Your copy should hold the lines below from the first through the one that contains "D. 它能够保证一个类只产生唯一的一个实例", each retyped exactly, and no pictures.

Rendered images with source text
'''

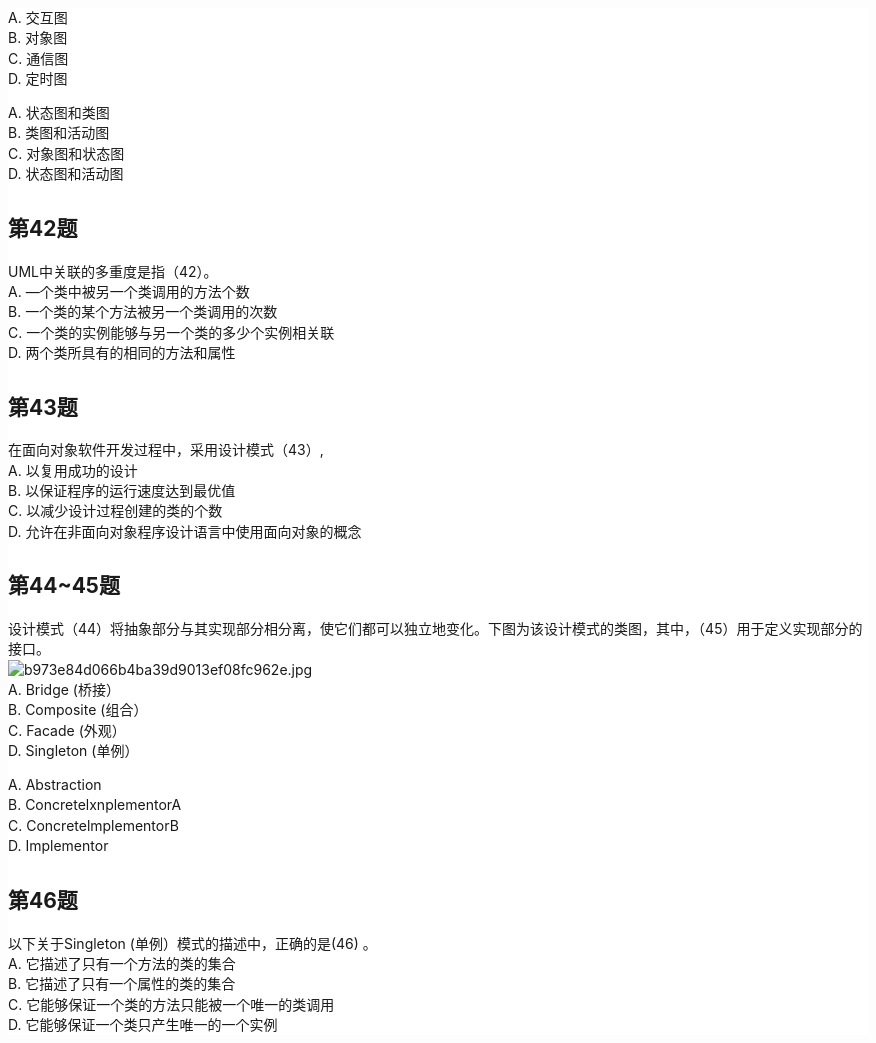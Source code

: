 A. 交互图  
B. 对象图  
C. 通信图  
D. 定时图  
  
A. 状态图和类图  
B. 类图和活动图  
C. 对象图和状态图  
D. 状态图和活动图  


## 第42题 ##

UML中关联的多重度是指（42）。  
A. —个类中被另一个类调用的方法个数  
B. 一个类的某个方法被另一个类调用的次数  
C. 一个类的实例能够与另一个类的多少个实例相关联  
D. 两个类所具有的相同的方法和属性  


## 第43题 ##

在面向对象软件开发过程中，采用设计模式（43）,  
A. 以复用成功的设计  
B. 以保证程序的运行速度达到最优值  
C. 以减少设计过程创建的类的个数  
D. 允许在非面向对象程序设计语言中使用面向对象的概念  


## 第44~45题 ##

设计模式（44）将抽象部分与其实现部分相分离，使它们都可以独立地变化。下图为该设计模式的类图，其中，（45）用于定义实现部分的接口。  
![b973e84d066b4ba39d9013ef08fc962e.jpg][]  
A. Bridge (桥接）  
B. Composite (组合）  
C. Facade (外观）  
D. Singleton (单例）  
  
A. Abstraction  
B. ConcretelxnplementorA  
C. ConcretelmplementorB  
D. Implementor  


## 第46题 ##

以下关于Singleton (单例）模式的描述中，正确的是(46) 。  
A. 它描述了只有一个方法的类的集合  
B. 它描述了只有一个属性的类的集合  
C. 它能够保证一个类的方法只能被一个唯一的类调用  
D. 它能够保证一个类只产生唯一的一个实例  



[7653111c497041d1b20c396c1ffc6b77.jpg]: https://www.xkxxkx.cn/file/exam/software/软件设计师/综合知识/第6题/7653111c497041d1b20c396c1ffc6b77.jpg
[3eb57eeb247c417aadafbd6945a9db17.jpg]: https://www.xkxxkx.cn/file/exam/software/软件设计师/综合知识/第19题/3eb57eeb247c417aadafbd6945a9db17.jpg
[8b6dc48ed7694cb89e5a777233e7d52c.jpg]: https://www.xkxxkx.cn/file/exam/software/软件设计师/综合知识/第25题/8b6dc48ed7694cb89e5a777233e7d52c.jpg
[fcb4e77865d440008433a5e8f4d2da86.jpg]: https://www.xkxxkx.cn/file/exam/software/软件设计师/综合知识/第27题/fcb4e77865d440008433a5e8f4d2da86.jpg
[438182c3fbaa4c91949524c42dcabb90.jpg]: https://www.xkxxkx.cn/file/exam/software/软件设计师/综合知识/第35题/438182c3fbaa4c91949524c42dcabb90.jpg
[b973e84d066b4ba39d9013ef08fc962e.jpg]: https://www.xkxxkx.cn/file/exam/software/软件设计师/综合知识/第44题/b973e84d066b4ba39d9013ef08fc962e.jpg
[78708cb982c54ce6930ca35bf99f86b8.jpg]: https://www.xkxxkx.cn/file/exam/software/软件设计师/综合知识/第49题/78708cb982c54ce6930ca35bf99f86b8.jpg
[50177a23332d42d5851ffba73c57fda4.jpg]: https://www.xkxxkx.cn/file/exam/software/软件设计师/综合知识/第57题/50177a23332d42d5851ffba73c57fda4.jpg
[1dd5ee12bf9240e4b36222a9ab56c193.jpg]: https://www.xkxxkx.cn/file/exam/software/软件设计师/综合知识/第57题/1dd5ee12bf9240e4b36222a9ab56c193.jpg
[fba56baa0d49408a90079de35689b931.jpg]: https://www.xkxxkx.cn/file/exam/software/软件设计师/综合知识/第57题/fba56baa0d49408a90079de35689b931.jpg
[4718ab26aa2a45879eabff2f85ef68e0.jpg]: https://www.xkxxkx.cn/file/exam/software/软件设计师/综合知识/第57题/4718ab26aa2a45879eabff2f85ef68e0.jpg
[0af285a5497d4a5f9edce73e2bb7b218.jpg]: https://www.xkxxkx.cn/file/exam/software/软件设计师/综合知识/第57题/0af285a5497d4a5f9edce73e2bb7b218.jpg
[8f0b7c6105064ebdbadf718ecc19e3ec.jpg]: https://www.xkxxkx.cn/file/exam/software/软件设计师/综合知识/第64题/8f0b7c6105064ebdbadf718ecc19e3ec.jpg
[36c08738401543f18fa19ce2de189d48.jpg]: https://www.xkxxkx.cn/file/exam/software/软件设计师/综合知识/第64题/36c08738401543f18fa19ce2de189d48.jpg
[57a24b3b07ab458d891299dcfa8e23c0.jpg]: https://www.xkxxkx.cn/file/exam/software/软件设计师/综合知识/第64题/57a24b3b07ab458d891299dcfa8e23c0.jpg
[11e6e02d5cd941e195ec71dcfe123639.jpg]: https://www.xkxxkx.cn/file/exam/software/软件设计师/综合知识/第64题/11e6e02d5cd941e195ec71dcfe123639.jpg
[155db3e8fb0f482b8adec7edd7451e78.jpg]: https://www.xkxxkx.cn/file/exam/software/软件设计师/综合知识/第64题/155db3e8fb0f482b8adec7edd7451e78.jpg
[ebd9f98553d14f00905506cd0168b72c.jpg]: https://www.xkxxkx.cn/file/exam/software/软件设计师/综合知识/第64题/ebd9f98553d14f00905506cd0168b72c.jpg
[9f9a5e8610f1431fa4955663ad2971c9.jpg]: https://www.xkxxkx.cn/file/exam/software/软件设计师/综合知识/第9题/9f9a5e8610f1431fa4955663ad2971c9.jpg
[c3ae586b0acd414d992dc8149b2b65e4.jpg]: https://www.xkxxkx.cn/file/exam/software/软件设计师/综合知识/第27题/c3ae586b0acd414d992dc8149b2b65e4.jpg
[1dd5ee12bf9240e4b36222a9ab56c193.jpg]: https://www.xkxxkx.cn/file/exam/software/软件设计师/综合知识/第57题/1dd5ee12bf9240e4b36222a9ab56c193.jpg
[b9a4052bac5b473fac70dc8297e8f2fd.jpg]: https://www.xkxxkx.cn/file/exam/software/软件设计师/综合知识/第57题/b9a4052bac5b473fac70dc8297e8f2fd.jpg
[34b9f095e49a4500bbbe46f9da279f69.jpg]: https://www.xkxxkx.cn/file/exam/software/软件设计师/综合知识/第61题/34b9f095e49a4500bbbe46f9da279f69.jpg
[57a24b3b07ab458d891299dcfa8e23c0.jpg]: https://www.xkxxkx.cn/file/exam/software/软件设计师/综合知识/第64题/57a24b3b07ab458d891299dcfa8e23c0.jpg
[77838a4f4c784dd69d3b2ff205ca81f3.jpg]: https://www.xkxxkx.cn/file/exam/software/软件设计师/综合知识/第64题/77838a4f4c784dd69d3b2ff205ca81f3.jpg
[14a15523225b4b1b937cc478a0948bf9.jpg]: https://www.xkxxkx.cn/file/exam/software/软件设计师/综合知识/第66题/14a15523225b4b1b937cc478a0948bf9.jpg
[a9b39fd2a23d4ccfacf82b35ab2023e4.jpg]: https://www.xkxxkx.cn/file/exam/software/软件设计师/综合知识/第66题/a9b39fd2a23d4ccfacf82b35ab2023e4.jpg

'''

### Finished task:
Source code

: A. 交互图  
B. 对象图  
C. 通信图  
D. 定时图  
  
A. 状态图和类图  
B. 类图和活动图  
C. 对象图和状态图  
D. 状态图和活动图  


## 第42题 ##

UML中关联的多重度是指（42）。  
A. —个类中被另一个类调用的方法个数  
B. 一个类的某个方法被另一个类调用的次数  
C. 一个类的实例能够与另一个类的多少个实例相关联  
D. 两个类所具有的相同的方法和属性  


## 第43题 ##

在面向对象软件开发过程中，采用设计模式（43）,  
A. 以复用成功的设计  
B. 以保证程序的运行速度达到最优值  
C. 以减少设计过程创建的类的个数  
D. 允许在非面向对象程序设计语言中使用面向对象的概念  


## 第44~45题 ##

设计模式（44）将抽象部分与其实现部分相分离，使它们都可以独立地变化。下图为该设计模式的类图，其中，（45）用于定义实现部分的接口。  
![b973e84d066b4ba39d9013ef08fc962e.jpg][]  
A. Bridge (桥接）  
B. Composite (组合）  
C. Facade (外观）  
D. Singleton (单例）  
  
A. Abstraction  
B. ConcretelxnplementorA  
C. ConcretelmplementorB  
D. Implementor  


## 第46题 ##

以下关于Singleton (单例）模式的描述中，正确的是(46) 。  
A. 它描述了只有一个方法的类的集合  
B. 它描述了只有一个属性的类的集合  
C. 它能够保证一个类的方法只能被一个唯一的类调用  
D. 它能够保证一个类只产生唯一的一个实例  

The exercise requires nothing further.